--- Task goal ---
Would you transcribe the records word for word, please?

** Given entries follows **

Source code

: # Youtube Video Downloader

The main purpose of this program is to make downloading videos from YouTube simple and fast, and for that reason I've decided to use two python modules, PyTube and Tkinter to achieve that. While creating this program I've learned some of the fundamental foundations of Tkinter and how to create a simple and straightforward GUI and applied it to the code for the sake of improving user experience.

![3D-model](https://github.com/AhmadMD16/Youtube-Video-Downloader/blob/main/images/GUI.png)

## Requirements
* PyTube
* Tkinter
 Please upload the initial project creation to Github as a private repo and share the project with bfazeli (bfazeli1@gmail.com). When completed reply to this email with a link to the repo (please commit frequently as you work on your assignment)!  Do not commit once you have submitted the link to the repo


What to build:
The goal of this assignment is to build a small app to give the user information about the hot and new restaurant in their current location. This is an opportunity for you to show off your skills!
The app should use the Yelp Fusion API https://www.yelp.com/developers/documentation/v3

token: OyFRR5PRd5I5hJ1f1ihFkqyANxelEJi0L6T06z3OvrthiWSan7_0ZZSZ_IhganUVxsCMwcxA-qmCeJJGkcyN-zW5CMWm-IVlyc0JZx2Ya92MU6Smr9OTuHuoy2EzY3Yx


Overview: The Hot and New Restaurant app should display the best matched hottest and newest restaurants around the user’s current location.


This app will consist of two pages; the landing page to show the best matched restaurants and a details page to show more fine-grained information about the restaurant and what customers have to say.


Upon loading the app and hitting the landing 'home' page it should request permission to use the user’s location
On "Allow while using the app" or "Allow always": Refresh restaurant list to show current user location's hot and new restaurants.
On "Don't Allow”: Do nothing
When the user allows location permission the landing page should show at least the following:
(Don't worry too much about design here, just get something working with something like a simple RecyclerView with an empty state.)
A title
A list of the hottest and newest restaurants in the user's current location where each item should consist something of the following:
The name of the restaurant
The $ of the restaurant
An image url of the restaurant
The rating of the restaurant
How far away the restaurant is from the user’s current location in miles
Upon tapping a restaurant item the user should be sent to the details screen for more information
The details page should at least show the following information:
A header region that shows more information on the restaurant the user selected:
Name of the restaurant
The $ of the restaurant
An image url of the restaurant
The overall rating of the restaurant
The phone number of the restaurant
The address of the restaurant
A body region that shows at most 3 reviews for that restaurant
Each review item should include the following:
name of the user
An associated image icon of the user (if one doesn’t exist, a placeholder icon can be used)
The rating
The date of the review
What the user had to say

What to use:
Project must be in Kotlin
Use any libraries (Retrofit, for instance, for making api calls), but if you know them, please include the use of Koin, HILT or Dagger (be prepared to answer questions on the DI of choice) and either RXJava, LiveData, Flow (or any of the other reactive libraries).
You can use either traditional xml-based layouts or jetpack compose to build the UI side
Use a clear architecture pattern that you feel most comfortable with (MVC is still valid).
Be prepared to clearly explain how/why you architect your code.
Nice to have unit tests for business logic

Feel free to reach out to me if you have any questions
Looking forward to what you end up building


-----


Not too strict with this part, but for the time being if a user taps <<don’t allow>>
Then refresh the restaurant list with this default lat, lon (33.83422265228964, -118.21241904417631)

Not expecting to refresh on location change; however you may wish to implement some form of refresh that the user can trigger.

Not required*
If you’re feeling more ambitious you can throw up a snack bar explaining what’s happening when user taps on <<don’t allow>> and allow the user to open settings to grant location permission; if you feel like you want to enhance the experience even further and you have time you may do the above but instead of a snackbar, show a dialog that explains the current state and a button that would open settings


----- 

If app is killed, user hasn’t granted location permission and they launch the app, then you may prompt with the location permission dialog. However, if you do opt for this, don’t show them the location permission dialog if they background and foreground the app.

** End of Given entries **

--- Response to this task ---
Source code

: # Youtube Video Downloader

The main purpose of this program is to make downloading videos from YouTube simple and fast, and for that reason I've decided to use two python modules, PyTube and Tkinter to achieve that. While creating this program I've learned some of the fundamental foundations of Tkinter and how to create a simple and straightforward GUI and applied it to the code for the sake of improving user experience.

![3D-model](https://github.com/AhmadMD16/Youtube-Video-Downloader/blob/main/images/GUI.png)

## Requirements
* PyTube
* Tkinter
 Please upload the initial project creation to Github as a private repo and share the project with bfazeli (bfazeli1@gmail.com). When completed reply to this email with a link to the repo (please commit frequently as you work on your assignment)!  Do not commit once you have submitted the link to the repo


What to build:
The goal of this assignment is to build a small app to give the user information about the hot and new restaurant in their current location. This is an opportunity for you to show off your skills!
The app should use the Yelp Fusion API https://www.yelp.com/developers/documentation/v3

token: OyFRR5PRd5I5hJ1f1ihFkqyANxelEJi0L6T06z3OvrthiWSan7_0ZZSZ_IhganUVxsCMwcxA-qmCeJJGkcyN-zW5CMWm-IVlyc0JZx2Ya92MU6Smr9OTuHuoy2EzY3Yx


Overview: The Hot and New Restaurant app should display the best matched hottest and newest restaurants around the user’s current location.


This app will consist of two pages; the landing page to show the best matched restaurants and a details page to show more fine-grained information about the restaurant and what customers have to say.


Upon loading the app and hitting the landing 'home' page it should request permission to use the user’s location
On "Allow while using the app" or "Allow always": Refresh restaurant list to show current user location's hot and new restaurants.
On "Don't Allow”: Do nothing
When the user allows location permission the landing page should show at least the following:
(Don't worry too much about design here, just get something working with something like a simple RecyclerView with an empty state.)
A title
A list of the hottest and newest restaurants in the user's current location where each item should consist something of the following:
The name of the restaurant
The $ of the restaurant
An image url of the restaurant
The rating of the restaurant
How far away the restaurant is from the user’s current location in miles
Upon tapping a restaurant item the user should be sent to the details screen for more information
The details page should at least show the following information:
A header region that shows more information on the restaurant the user selected:
Name of the restaurant
The $ of the restaurant
An image url of the restaurant
The overall rating of the restaurant
The phone number of the restaurant
The address of the restaurant
A body region that shows at most 3 reviews for that restaurant
Each review item should include the following:
name of the user
An associated image icon of the user (if one doesn’t exist, a placeholder icon can be used)
The rating
The date of the review
What the user had to say

What to use:
Project must be in Kotlin
Use any libraries (Retrofit, for instance, for making api calls), but if you know them, please include the use of Koin, HILT or Dagger (be prepared to answer questions on the DI of choice) and either RXJava, LiveData, Flow (or any of the other reactive libraries).
You can use either traditional xml-based layouts or jetpack compose to build the UI side
Use a clear architecture pattern that you feel most comfortable with (MVC is still valid).
Be prepared to clearly explain how/why you architect your code.
Nice to have unit tests for business logic

Feel free to reach out to me if you have any questions
Looking forward to what you end up building


-----


Not too strict with this part, but for the time being if a user taps <<don’t allow>>
Then refresh the restaurant list with this default lat, lon (33.83422265228964, -118.21241904417631)

Not expecting to refresh on location change; however you may wish to implement some form of refresh that the user can trigger.

Not required*
If you’re feeling more ambitious you can throw up a snack bar explaining what’s happening when user taps on <<don’t allow>> and allow the user to open settings to grant location permission; if you feel like you want to enhance the experience even further and you have time you may do the above but instead of a snackbar, show a dialog that explains the current state and a button that would open settings


----- 

If app is killed, user hasn’t granted location permission and they launch the app, then you may prompt with the location permission dialog. However, if you do opt for this, don’t show them the location permission dialog if they background and foreground the app.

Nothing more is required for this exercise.